Regulation is key concern
Regulation in the financial industry has reached a saturation point and has become one of the biggest risks facing the financial markets today, say risk managers. "The pendulum has now swung too far one way," said Kenneth Winston, global chief risk officer at Morgan Stanley Investment Management, speaking at Risk magazine's Global Risk Management Summit, held in Monte Carlo at the end of April. "In five years' time, it should swing back towards allowing freer markets, but with the right level of regulation."
Risk managers have had to deal with an unprecedented volume of new legislation this year, with Sarbanes-Oxley, International Financial Reporting Standards and Basel II just a few of the major regulatory initiatives facing banks. "More stringent regulation will drive out less stringent regulation," said Winston during a chief risk officer panel discussion on the impact of regulation on the financial markets.
These thoughts were echoed by Jerry del Missier, London-based head of rates and private equity and regional head of Europe, at Barclays Capital. "We're at risk of rolling back 20 years of progress," he told delegates, using his keynote address at the summit to express his fear that the integration of Europe's financial markets faces an acute danger from nationalist self-interest among its regulators. "I'm a bit worried about what I see in Europe. We're moving away from a pan-European way of doing things to an environment where national interests are filtering through. We're no closer to having a single European financial system than we were five years ago."
This focus on regulation at the Summit follows the release of the 'Banana Skins' poll earlier this year, an annual survey of bank risk managers undertaken by consultants PricewaterhouseCoopers and the Centre for the Study of Financial Innovation, a London-based financial think-tank. This year, 'too much regulation' was voted the greatest risk facing banking for the first time in the poll's 10-year history, moving up from sixth place in 2004.
Meanwhile, the Corporate Risk Barometer, a new study undertaken by the Economist Intelligence Unit in April, points to regulatory and reputational risk as the most significant issues.

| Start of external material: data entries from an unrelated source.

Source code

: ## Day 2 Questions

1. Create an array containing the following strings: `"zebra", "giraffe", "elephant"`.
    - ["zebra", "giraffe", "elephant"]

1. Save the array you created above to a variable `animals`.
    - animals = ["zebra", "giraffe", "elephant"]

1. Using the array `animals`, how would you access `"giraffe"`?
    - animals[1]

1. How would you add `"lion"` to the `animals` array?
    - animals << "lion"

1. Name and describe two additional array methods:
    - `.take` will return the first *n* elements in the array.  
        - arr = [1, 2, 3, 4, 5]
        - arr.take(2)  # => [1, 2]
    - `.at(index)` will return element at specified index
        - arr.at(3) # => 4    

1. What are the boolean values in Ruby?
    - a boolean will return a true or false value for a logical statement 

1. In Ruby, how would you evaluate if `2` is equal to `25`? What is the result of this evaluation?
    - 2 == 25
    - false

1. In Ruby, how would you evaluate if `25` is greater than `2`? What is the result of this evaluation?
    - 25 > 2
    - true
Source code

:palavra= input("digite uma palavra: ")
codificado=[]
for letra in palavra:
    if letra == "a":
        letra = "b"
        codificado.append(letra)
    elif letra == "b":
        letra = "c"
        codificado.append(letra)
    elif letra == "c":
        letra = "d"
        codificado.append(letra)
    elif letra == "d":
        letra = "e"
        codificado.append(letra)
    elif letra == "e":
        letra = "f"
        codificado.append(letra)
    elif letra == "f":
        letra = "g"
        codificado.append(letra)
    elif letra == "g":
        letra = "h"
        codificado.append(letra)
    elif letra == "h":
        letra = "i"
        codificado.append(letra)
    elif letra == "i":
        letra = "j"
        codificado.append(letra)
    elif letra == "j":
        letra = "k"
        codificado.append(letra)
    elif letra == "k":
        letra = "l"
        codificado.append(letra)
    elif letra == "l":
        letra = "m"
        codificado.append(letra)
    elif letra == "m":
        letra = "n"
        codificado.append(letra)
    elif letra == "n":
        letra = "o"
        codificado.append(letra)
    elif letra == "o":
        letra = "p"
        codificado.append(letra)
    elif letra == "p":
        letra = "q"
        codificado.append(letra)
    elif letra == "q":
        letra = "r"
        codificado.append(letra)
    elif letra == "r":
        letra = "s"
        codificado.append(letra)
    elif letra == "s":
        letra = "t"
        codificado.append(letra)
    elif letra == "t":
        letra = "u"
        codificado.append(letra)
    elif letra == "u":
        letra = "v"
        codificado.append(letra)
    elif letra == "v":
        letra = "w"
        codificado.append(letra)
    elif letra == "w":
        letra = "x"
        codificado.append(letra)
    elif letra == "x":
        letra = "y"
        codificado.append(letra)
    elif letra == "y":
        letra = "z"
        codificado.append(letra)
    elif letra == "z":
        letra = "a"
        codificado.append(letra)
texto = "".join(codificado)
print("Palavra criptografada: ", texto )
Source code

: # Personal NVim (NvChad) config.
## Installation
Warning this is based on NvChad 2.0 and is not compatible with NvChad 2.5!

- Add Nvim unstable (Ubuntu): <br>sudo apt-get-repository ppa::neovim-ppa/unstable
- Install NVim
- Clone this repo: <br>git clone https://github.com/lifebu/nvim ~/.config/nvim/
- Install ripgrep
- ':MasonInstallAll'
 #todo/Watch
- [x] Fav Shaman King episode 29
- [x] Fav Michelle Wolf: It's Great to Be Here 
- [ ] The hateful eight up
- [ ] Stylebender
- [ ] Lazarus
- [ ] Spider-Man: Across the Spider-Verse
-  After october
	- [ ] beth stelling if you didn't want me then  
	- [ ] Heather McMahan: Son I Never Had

These two categories each scored around twice as many votes as credit and market risk, and more than double the votes for foreign exchange or country risk.
Much of the new regulation is born from a perceived lack of transparency within the derivatives market and knee-jerk reactions to corporate failures such as Enron and WorldCom, say bankers. As such, Barclays' del Missier called for the derivatives industry to embrace greater transparency as a means of averting more regulation and putting an end to the general perception of derivatives as 'weapons of mass destruction'. "We need to focus on pushing back those misconceptions," he said, adding that the industry has "an obligation to educate analysts and the press at large". In last year's Banana Skins survey, derivatives were voted as the greatest risk facing the market. This year, they slipped to fourth.
But regulation itself is not the only problem. How regulators implement the rules is also important, with some risk managers concerned that supervisors will focus on ensuring banks comply with the letter of the law. This in turn could lead to banks taking a box-ticking approach to risk management, rather than genuinely improving risk controls and processes. "Where regulators are a hindrance is where there is too much emphasis on form and not a fair evaluation of quality," said Kanwardeep Ahluwallia, senior managing director of global risk management at Bear Stearns, speaking during the panel discussion. "Regulation that is too rigid can be counter-productive. We're looking for knowledge, flexibility and consistency in our regulators."
Some regulators acknowledge that banks have their work cut out to cope with the bevy of new rules. However, Ryozo Himino, secretary general of the Basel Committee on Banking Supervision, says that it's often difficult to balance requests for formal guidelines by some institutions with complaints by others that they are being inundated with new legislation. After five years of consultation on Basel II, banks are still requesting formal guidance on a range of issues, such as supervision on modelling techniques, he adds.